1. Find out what your bank and insurance companies requirements are. For example, some look for an all season road, or for it to be winterized, or…find out before you buy.
2. Before you shop consider your current need/use and your future needs. This will help direct your search. For example, if you are considering expanding the living space as your family grows make sure zoning allows this. There could be restrictions on sq footage of buildings, or you may be required to upgrade from a holding tank to a septic system. This can be expensive and perhaps tough to find space for due to set-back restrictions.
3. Location, location, location -- you can change lots of things, but as we always say this is one we cannot. So consider the lot, the waterfront, the commute, the topography...make sure these all work for you.
4. That it fits your budget and expectations. It could be disappointing to buy something you plan to use that requires more work than you have budget for, so that you can’t enjoy it (to some degree) now.

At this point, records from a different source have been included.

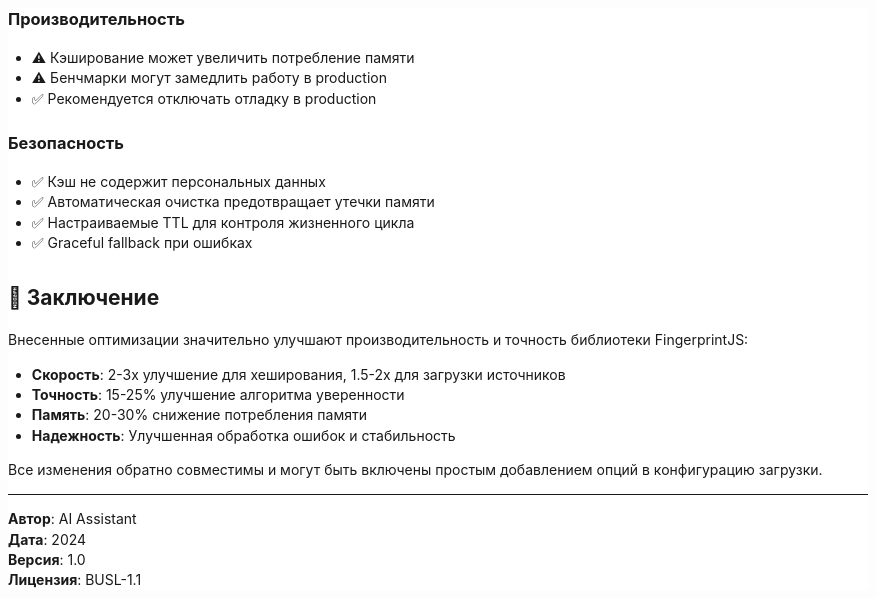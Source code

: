 ### Производительность

-   ⚠️ Кэширование может увеличить потребление памяти
-   ⚠️ Бенчмарки могут замедлить работу в production
-   ✅ Рекомендуется отключать отладку в production

### Безопасность

-   ✅ Кэш не содержит персональных данных
-   ✅ Автоматическая очистка предотвращает утечки памяти
-   ✅ Настраиваемые TTL для контроля жизненного цикла
-   ✅ Graceful fallback при ошибках

## 🎉 Заключение

Внесенные оптимизации значительно улучшают производительность и точность библиотеки FingerprintJS:

-   **Скорость**: 2-3x улучшение для хеширования, 1.5-2x для загрузки источников
-   **Точность**: 15-25% улучшение алгоритма уверенности
-   **Память**: 20-30% снижение потребления памяти
-   **Надежность**: Улучшенная обработка ошибок и стабильность

Все изменения обратно совместимы и могут быть включены простым добавлением опций в конфигурацию загрузки.

---

**Автор**: AI Assistant  
**Дата**: 2024  
**Версия**: 1.0  
**Лицензия**: BUSL-1.1
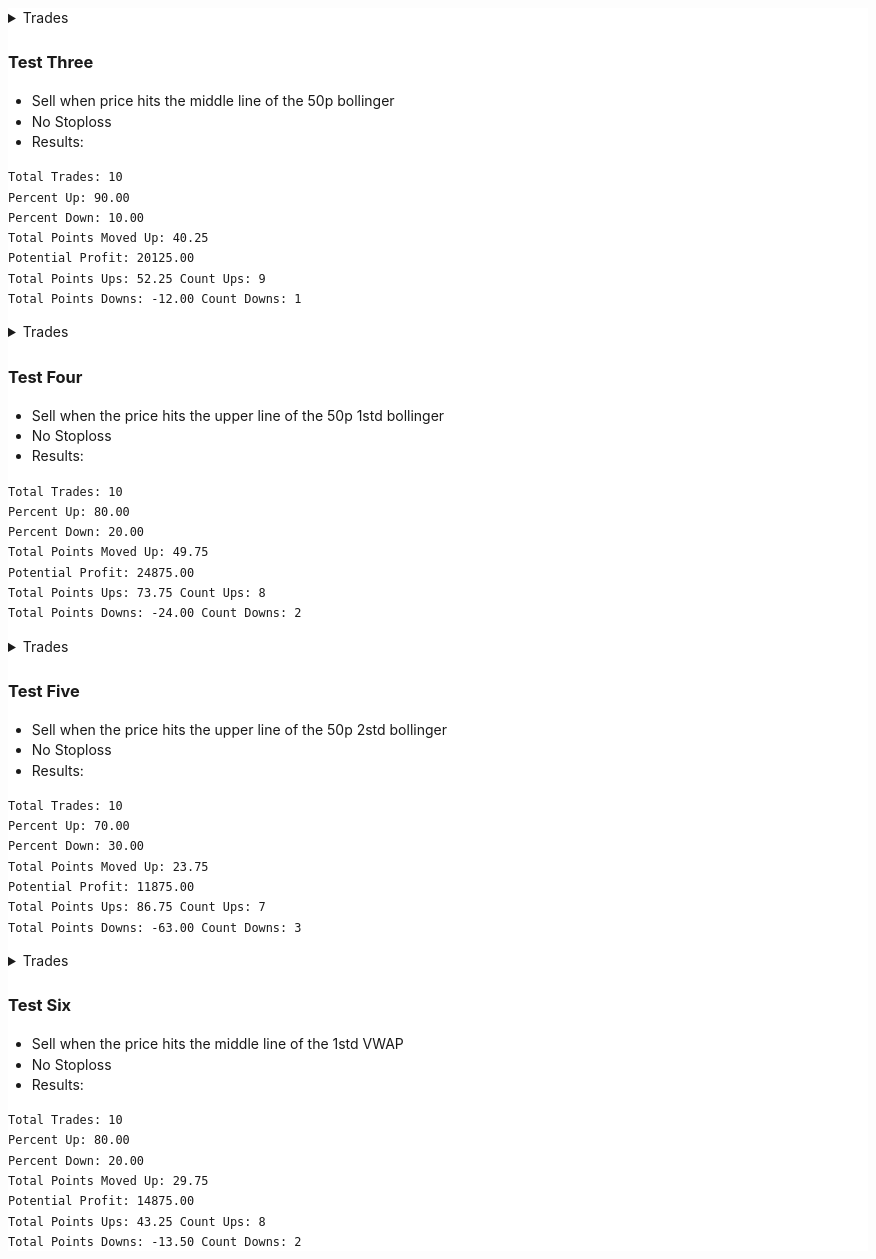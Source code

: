 <details><summary>Trades</summary></details>

### Test Three
* Sell when price hits the middle line of the 50p bollinger
* No Stoploss
* Results:
```
Total Trades: 10
Percent Up: 90.00
Percent Down: 10.00
Total Points Moved Up: 40.25
Potential Profit: 20125.00
Total Points Ups: 52.25 Count Ups: 9
Total Points Downs: -12.00 Count Downs: 1
```

<details><summary>Trades</summary></details>

### Test Four
* Sell when the price hits the upper line of the 50p 1std bollinger
* No Stoploss
* Results:
```
Total Trades: 10
Percent Up: 80.00
Percent Down: 20.00
Total Points Moved Up: 49.75
Potential Profit: 24875.00
Total Points Ups: 73.75 Count Ups: 8
Total Points Downs: -24.00 Count Downs: 2
```

<details><summary>Trades</summary></details>

### Test Five
* Sell when the price hits the upper line of the 50p 2std bollinger
* No Stoploss
* Results:
```
Total Trades: 10
Percent Up: 70.00
Percent Down: 30.00
Total Points Moved Up: 23.75
Potential Profit: 11875.00
Total Points Ups: 86.75 Count Ups: 7
Total Points Downs: -63.00 Count Downs: 3
```

<details><summary>Trades</summary></details>

### Test Six
* Sell when the price hits the middle line of the 1std VWAP
* No Stoploss
* Results:
```
Total Trades: 10
Percent Up: 80.00
Percent Down: 20.00
Total Points Moved Up: 29.75
Potential Profit: 14875.00
Total Points Ups: 43.25 Count Ups: 8
Total Points Downs: -13.50 Count Downs: 2
```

5. Good neighbours -- this is another variable that is hard to change and can affect your enjoyment of your new cottage. This can be hard to determine beforehand, but is possible. When I bought my cottage I was fortunate to meet both next door neighbours and even a few down before I put in an offer. Not only is it nice to have that opportunity but they were able to offer all sorts of information about the waterfront, the summers (and winters), the history of the cottage, and even work that had and hadn’t been done. As I embarked on this adventure I couldn’t have done this as efficiently without their support.